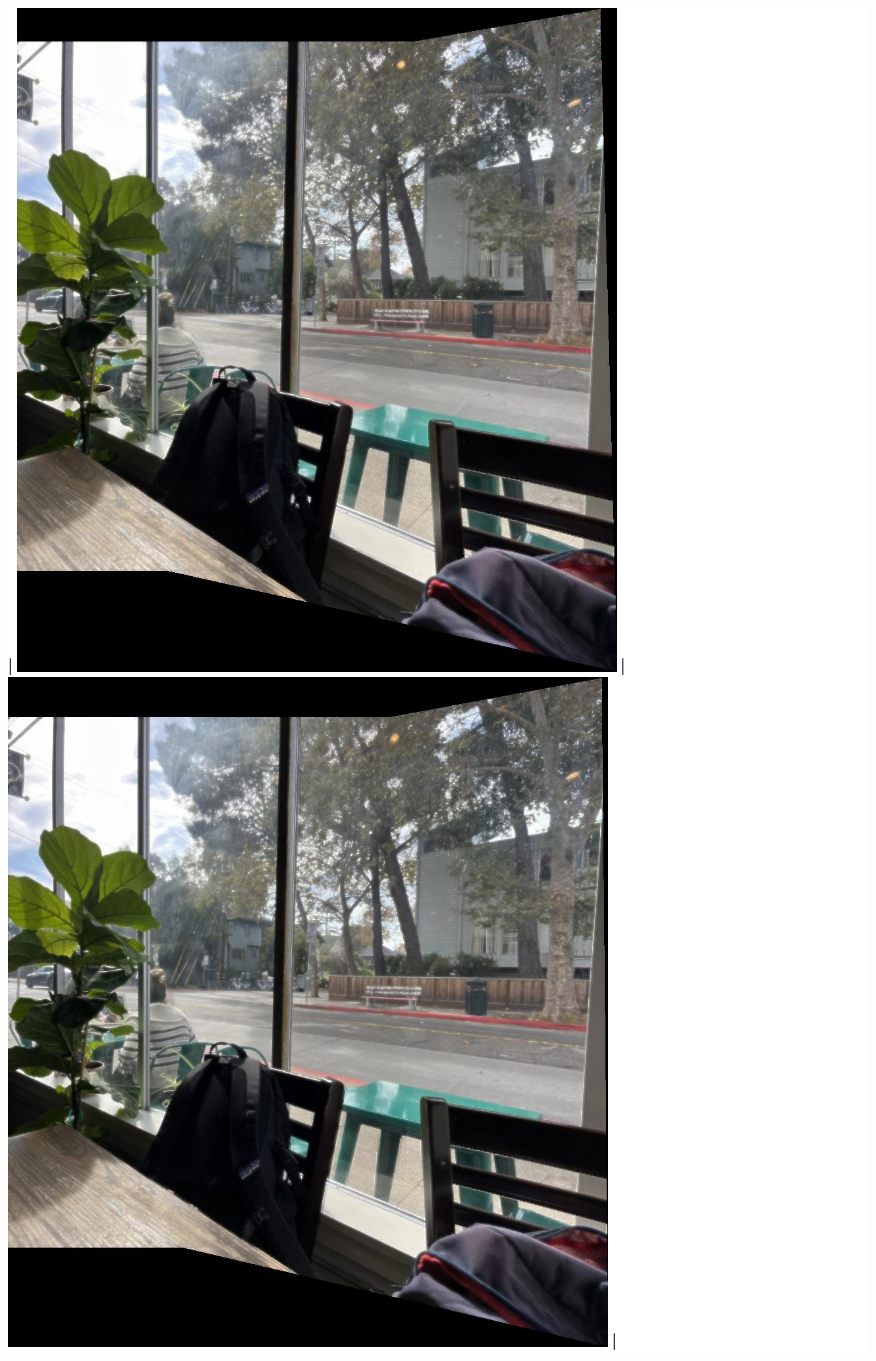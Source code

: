| <img src="media/souvenir12_twoband.jpg" width="600"/> | <img src="media/partb/ransac_blended_souvenir12_larger.jpg" width="600"/> |
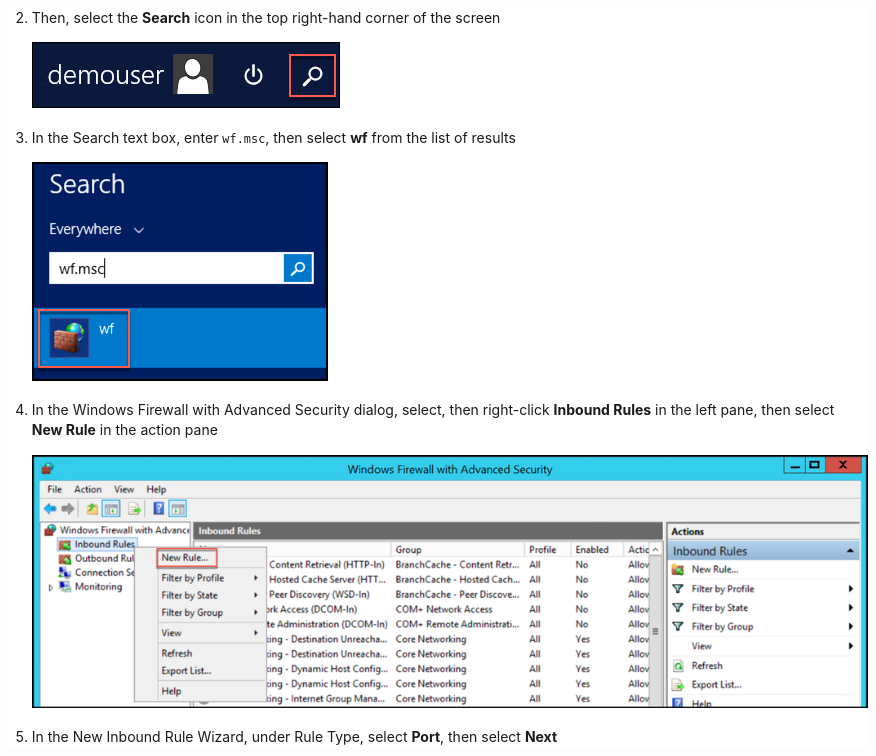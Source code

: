 2. Then, select the **Search** icon in the top right-hand corner of the screen

    ![The Search icon is highlighted on the right side.](media/windows-2012-r2-datacenter-search-icon.png "Select Search")

3. In the Search text box, enter `wf.msc`, then select **wf** from the list of results

    ![The wf icon is highlighted in the list of search results.](./media/windows-2012-r2-datacenter-search-wf-msc.png "Search on wf.msc")

4. In the Windows Firewall with Advanced Security dialog, select, then right-click **Inbound Rules** in the left pane, then select **New Rule** in the action pane

    ![New Rule is highlighted in the submenu for Inbound Rules, which is selected in the left pane of the Windows Firewall with Advanced Security dialog box.](./media/windows-firewall-new-inbound-rule.png "Create a new Inbound Rule")

5. In the New Inbound Rule Wizard, under Rule Type, select **Port**, then select **Next**
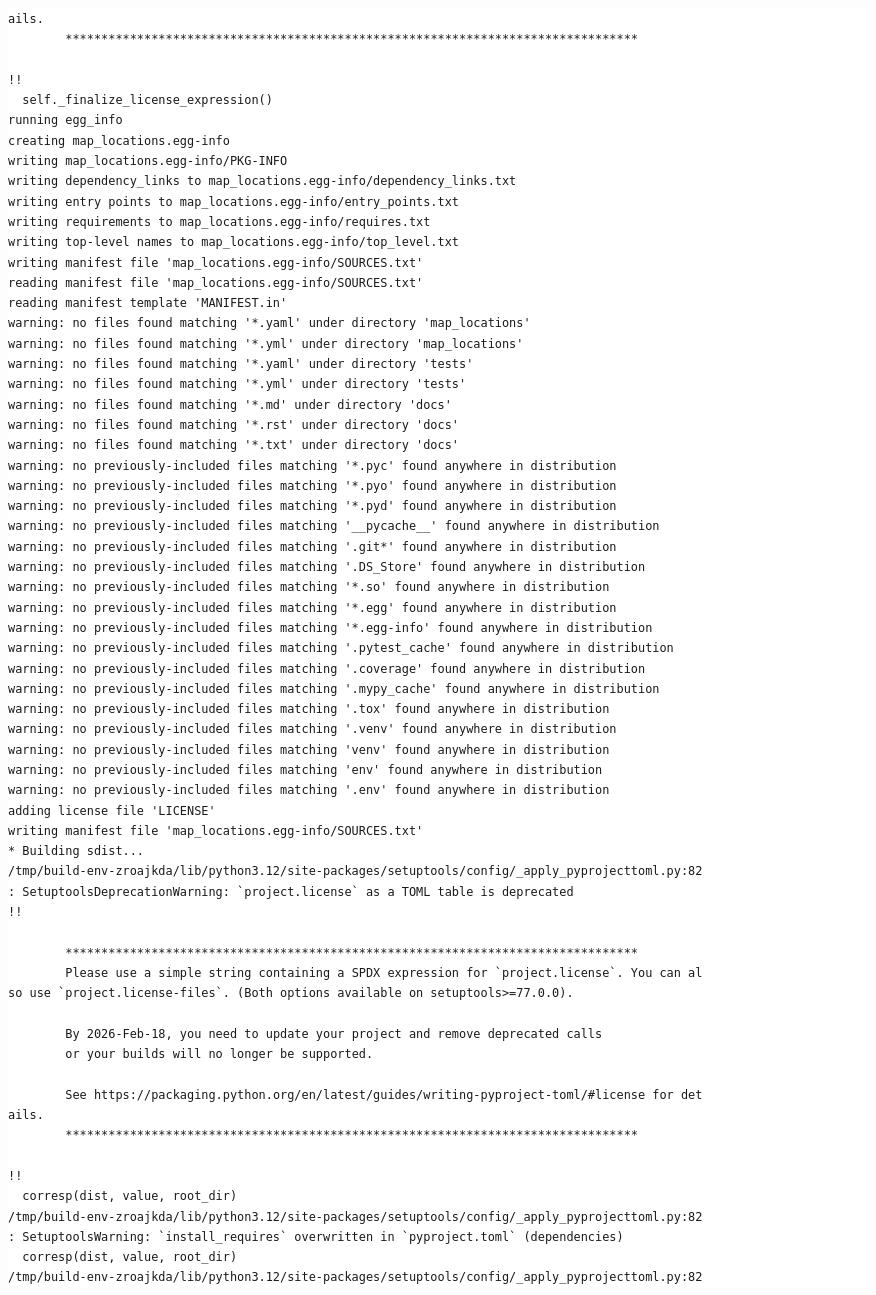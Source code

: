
 ```
ails.
        ********************************************************************************

!!
  self._finalize_license_expression()
running egg_info
creating map_locations.egg-info
writing map_locations.egg-info/PKG-INFO
writing dependency_links to map_locations.egg-info/dependency_links.txt
writing entry points to map_locations.egg-info/entry_points.txt
writing requirements to map_locations.egg-info/requires.txt
writing top-level names to map_locations.egg-info/top_level.txt
writing manifest file 'map_locations.egg-info/SOURCES.txt'
reading manifest file 'map_locations.egg-info/SOURCES.txt'
reading manifest template 'MANIFEST.in'
warning: no files found matching '*.yaml' under directory 'map_locations'
warning: no files found matching '*.yml' under directory 'map_locations'
warning: no files found matching '*.yaml' under directory 'tests'
warning: no files found matching '*.yml' under directory 'tests'
warning: no files found matching '*.md' under directory 'docs'
warning: no files found matching '*.rst' under directory 'docs'
warning: no files found matching '*.txt' under directory 'docs'
warning: no previously-included files matching '*.pyc' found anywhere in distribution
warning: no previously-included files matching '*.pyo' found anywhere in distribution
warning: no previously-included files matching '*.pyd' found anywhere in distribution
warning: no previously-included files matching '__pycache__' found anywhere in distribution
warning: no previously-included files matching '.git*' found anywhere in distribution
warning: no previously-included files matching '.DS_Store' found anywhere in distribution
warning: no previously-included files matching '*.so' found anywhere in distribution
warning: no previously-included files matching '*.egg' found anywhere in distribution
warning: no previously-included files matching '*.egg-info' found anywhere in distribution
warning: no previously-included files matching '.pytest_cache' found anywhere in distribution
warning: no previously-included files matching '.coverage' found anywhere in distribution
warning: no previously-included files matching '.mypy_cache' found anywhere in distribution
warning: no previously-included files matching '.tox' found anywhere in distribution
warning: no previously-included files matching '.venv' found anywhere in distribution
warning: no previously-included files matching 'venv' found anywhere in distribution
warning: no previously-included files matching 'env' found anywhere in distribution
warning: no previously-included files matching '.env' found anywhere in distribution
adding license file 'LICENSE'
writing manifest file 'map_locations.egg-info/SOURCES.txt'
* Building sdist...
/tmp/build-env-zroajkda/lib/python3.12/site-packages/setuptools/config/_apply_pyprojecttoml.py:82
: SetuptoolsDeprecationWarning: `project.license` as a TOML table is deprecated
!!

        ********************************************************************************
        Please use a simple string containing a SPDX expression for `project.license`. You can al
so use `project.license-files`. (Both options available on setuptools>=77.0.0).

        By 2026-Feb-18, you need to update your project and remove deprecated calls
        or your builds will no longer be supported.

        See https://packaging.python.org/en/latest/guides/writing-pyproject-toml/#license for det
ails.
        ********************************************************************************

!!
  corresp(dist, value, root_dir)
/tmp/build-env-zroajkda/lib/python3.12/site-packages/setuptools/config/_apply_pyprojecttoml.py:82
: SetuptoolsWarning: `install_requires` overwritten in `pyproject.toml` (dependencies)
  corresp(dist, value, root_dir)
/tmp/build-env-zroajkda/lib/python3.12/site-packages/setuptools/config/_apply_pyprojecttoml.py:82
```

• • • • •

Show each line in the entries that holds the string "icon".

: 2. Then, select the **Search** icon in the top right-hand corner of the screen
    ![The Search icon is highlighted on the right side.](media/windows-2012-r2-datacenter-search-icon.png "Select Search")
    ![The wf icon is highlighted in the list of search results.](./media/windows-2012-r2-datacenter-search-wf-msc.png "Search on wf.msc")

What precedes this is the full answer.